START Given records
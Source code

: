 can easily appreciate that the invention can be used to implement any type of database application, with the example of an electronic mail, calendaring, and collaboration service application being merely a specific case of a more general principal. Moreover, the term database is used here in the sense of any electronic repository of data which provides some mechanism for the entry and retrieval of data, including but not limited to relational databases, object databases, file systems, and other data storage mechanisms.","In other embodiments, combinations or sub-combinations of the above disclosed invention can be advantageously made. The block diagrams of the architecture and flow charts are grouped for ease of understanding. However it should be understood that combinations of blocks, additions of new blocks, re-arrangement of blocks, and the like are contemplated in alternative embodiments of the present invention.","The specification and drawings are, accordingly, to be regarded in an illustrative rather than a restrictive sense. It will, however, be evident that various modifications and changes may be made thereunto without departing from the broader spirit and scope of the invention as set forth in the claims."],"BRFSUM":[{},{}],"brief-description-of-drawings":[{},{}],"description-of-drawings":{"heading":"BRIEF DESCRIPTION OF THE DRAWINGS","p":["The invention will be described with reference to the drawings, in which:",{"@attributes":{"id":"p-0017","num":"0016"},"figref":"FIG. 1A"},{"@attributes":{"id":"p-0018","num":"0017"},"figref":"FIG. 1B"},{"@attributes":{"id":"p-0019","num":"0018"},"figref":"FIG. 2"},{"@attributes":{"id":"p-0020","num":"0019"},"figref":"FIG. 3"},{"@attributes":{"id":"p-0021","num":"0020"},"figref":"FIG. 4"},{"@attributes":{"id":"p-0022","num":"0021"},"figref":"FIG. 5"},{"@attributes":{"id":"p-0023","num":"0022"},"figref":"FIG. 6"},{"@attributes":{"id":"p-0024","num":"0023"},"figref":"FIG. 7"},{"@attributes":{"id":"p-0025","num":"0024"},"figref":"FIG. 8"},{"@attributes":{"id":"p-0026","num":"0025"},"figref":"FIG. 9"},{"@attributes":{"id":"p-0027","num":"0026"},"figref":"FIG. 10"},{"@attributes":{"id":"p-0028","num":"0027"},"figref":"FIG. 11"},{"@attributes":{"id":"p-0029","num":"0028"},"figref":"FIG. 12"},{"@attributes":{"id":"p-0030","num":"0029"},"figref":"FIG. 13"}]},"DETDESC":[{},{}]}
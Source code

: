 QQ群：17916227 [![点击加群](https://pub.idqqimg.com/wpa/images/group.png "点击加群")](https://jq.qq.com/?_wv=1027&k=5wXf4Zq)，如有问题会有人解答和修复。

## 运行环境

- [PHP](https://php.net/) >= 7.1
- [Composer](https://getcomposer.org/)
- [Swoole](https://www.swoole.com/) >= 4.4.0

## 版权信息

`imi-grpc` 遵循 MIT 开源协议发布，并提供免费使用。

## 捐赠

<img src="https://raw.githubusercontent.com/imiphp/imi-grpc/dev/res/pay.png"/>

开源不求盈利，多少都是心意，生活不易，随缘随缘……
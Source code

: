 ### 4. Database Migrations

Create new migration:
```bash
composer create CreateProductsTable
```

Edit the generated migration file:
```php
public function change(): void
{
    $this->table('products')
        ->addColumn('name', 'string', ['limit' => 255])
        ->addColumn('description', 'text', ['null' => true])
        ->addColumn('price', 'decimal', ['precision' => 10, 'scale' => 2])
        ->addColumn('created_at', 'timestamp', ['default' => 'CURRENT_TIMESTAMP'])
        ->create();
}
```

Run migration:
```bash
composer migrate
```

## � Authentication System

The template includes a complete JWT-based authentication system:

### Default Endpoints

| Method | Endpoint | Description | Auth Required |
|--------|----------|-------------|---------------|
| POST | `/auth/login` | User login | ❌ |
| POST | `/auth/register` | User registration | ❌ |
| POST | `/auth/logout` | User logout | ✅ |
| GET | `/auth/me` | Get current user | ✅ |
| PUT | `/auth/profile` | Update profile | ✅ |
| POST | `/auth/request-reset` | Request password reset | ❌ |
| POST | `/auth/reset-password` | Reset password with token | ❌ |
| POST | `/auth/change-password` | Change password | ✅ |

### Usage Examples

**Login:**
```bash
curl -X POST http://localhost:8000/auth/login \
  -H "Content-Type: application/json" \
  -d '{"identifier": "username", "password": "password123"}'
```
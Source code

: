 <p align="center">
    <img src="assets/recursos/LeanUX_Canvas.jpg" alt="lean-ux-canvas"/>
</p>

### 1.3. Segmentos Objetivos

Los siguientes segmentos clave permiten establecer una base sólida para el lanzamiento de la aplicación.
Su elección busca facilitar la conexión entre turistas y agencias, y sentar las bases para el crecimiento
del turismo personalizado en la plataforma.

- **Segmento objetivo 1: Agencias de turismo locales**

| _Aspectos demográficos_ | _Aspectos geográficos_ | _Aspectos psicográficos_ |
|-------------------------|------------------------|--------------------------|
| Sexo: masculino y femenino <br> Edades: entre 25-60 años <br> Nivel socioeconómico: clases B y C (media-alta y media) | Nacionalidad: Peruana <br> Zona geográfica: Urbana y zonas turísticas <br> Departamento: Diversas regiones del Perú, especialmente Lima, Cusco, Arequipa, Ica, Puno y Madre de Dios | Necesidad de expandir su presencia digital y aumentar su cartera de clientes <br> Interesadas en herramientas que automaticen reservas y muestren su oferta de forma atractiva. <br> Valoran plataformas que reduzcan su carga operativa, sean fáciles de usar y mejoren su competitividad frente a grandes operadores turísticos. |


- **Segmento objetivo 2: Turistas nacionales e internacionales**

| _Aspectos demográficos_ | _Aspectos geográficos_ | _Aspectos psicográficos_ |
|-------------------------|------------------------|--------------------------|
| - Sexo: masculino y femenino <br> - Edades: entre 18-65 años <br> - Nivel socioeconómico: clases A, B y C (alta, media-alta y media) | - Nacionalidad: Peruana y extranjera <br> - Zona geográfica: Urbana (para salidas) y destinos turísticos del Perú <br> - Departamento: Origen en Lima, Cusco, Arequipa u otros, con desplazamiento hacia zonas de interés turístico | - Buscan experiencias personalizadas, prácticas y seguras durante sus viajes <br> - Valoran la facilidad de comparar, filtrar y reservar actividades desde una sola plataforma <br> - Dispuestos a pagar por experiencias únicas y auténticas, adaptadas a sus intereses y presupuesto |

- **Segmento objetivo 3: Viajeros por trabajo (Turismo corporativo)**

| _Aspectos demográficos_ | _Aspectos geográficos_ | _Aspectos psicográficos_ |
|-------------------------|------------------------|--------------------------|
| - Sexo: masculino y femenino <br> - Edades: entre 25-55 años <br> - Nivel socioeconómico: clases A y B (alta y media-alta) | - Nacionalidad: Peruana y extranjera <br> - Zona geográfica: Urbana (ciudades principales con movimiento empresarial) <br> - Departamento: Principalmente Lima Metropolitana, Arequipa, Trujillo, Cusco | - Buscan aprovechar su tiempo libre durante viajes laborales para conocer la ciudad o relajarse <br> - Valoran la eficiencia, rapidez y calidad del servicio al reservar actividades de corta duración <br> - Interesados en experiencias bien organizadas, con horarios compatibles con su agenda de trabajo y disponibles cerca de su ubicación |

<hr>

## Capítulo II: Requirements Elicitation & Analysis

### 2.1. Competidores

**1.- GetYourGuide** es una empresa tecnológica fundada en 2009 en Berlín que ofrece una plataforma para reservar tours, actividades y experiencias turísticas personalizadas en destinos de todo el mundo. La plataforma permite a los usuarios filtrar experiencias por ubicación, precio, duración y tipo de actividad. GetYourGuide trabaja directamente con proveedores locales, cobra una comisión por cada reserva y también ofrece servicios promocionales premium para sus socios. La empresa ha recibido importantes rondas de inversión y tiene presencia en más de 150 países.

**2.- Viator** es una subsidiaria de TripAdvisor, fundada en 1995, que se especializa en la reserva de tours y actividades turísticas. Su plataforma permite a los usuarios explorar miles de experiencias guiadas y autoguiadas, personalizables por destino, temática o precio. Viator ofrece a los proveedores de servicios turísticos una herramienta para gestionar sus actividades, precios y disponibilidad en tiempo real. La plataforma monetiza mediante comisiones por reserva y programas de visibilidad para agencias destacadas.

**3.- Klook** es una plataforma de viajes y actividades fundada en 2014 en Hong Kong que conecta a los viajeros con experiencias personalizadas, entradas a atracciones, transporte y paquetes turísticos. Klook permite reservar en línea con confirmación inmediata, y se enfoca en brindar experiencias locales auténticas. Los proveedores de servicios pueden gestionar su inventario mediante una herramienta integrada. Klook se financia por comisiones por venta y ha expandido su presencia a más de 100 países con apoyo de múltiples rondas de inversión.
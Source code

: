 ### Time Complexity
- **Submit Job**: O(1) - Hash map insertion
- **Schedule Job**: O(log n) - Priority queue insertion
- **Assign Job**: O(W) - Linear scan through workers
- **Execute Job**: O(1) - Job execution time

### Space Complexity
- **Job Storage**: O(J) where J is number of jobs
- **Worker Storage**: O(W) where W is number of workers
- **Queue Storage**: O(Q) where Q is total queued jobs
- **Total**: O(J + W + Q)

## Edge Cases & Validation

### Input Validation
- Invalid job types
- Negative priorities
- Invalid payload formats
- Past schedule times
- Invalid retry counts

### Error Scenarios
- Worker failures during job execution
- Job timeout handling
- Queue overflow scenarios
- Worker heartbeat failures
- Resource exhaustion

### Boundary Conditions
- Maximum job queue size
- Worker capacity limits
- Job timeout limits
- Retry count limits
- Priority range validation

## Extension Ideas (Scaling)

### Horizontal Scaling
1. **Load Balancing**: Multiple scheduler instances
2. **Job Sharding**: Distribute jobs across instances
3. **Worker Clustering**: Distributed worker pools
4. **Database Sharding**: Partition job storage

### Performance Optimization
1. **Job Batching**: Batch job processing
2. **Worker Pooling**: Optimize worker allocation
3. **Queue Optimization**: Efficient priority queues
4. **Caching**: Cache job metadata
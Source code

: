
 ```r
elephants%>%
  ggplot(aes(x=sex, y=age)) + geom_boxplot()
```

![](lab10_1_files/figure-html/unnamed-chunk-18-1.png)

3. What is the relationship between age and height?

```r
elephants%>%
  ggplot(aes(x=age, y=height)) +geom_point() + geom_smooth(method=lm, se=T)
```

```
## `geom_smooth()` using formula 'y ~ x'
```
END Given records
- _Required action_: Show all lines above containing "POST".

- _Response_:
| POST | `/auth/login` | User login | ❌ |
| POST | `/auth/register` | User registration | ❌ |
| POST | `/auth/logout` | User logout | ✅ |
| POST | `/auth/request-reset` | Request password reset | ❌ |
| POST | `/auth/reset-password` | Reset password with token | ❌ |
| POST | `/auth/change-password` | Change password | ✅ |
curl -X POST http://localhost:8000/auth/login \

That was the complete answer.